## INFORMATION
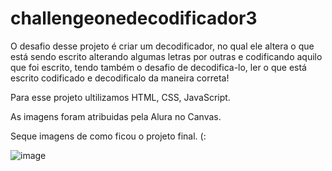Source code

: # challengeonedecodificador3


O desafio desse projeto é criar um decodificador, no qual ele altera o que está sendo escrito alterando algumas letras por outras e codificando aquilo que foi escrito, tendo também o desafio de decodifica-lo, ler o que está escrito codificado e decodificalo da maneira correta!

Para esse projeto ultilizamos HTML, CSS, JavaScript. 

As imagens foram atribuidas pela Alura no Canvas. 

Seque imagens de como ficou o projeto final. (:

![image](https://user-images.githubusercontent.com/109157882/205468324-e414d160-d70e-4bef-bc1c-6cdb8d70b3c6.png)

## TASK DIRECTIONS
From the listing above, return each line with the word "imagens".

## RESPONSE
As imagens foram atribuidas pela Alura no Canvas. 
Seque imagens de como ficou o projeto final. (:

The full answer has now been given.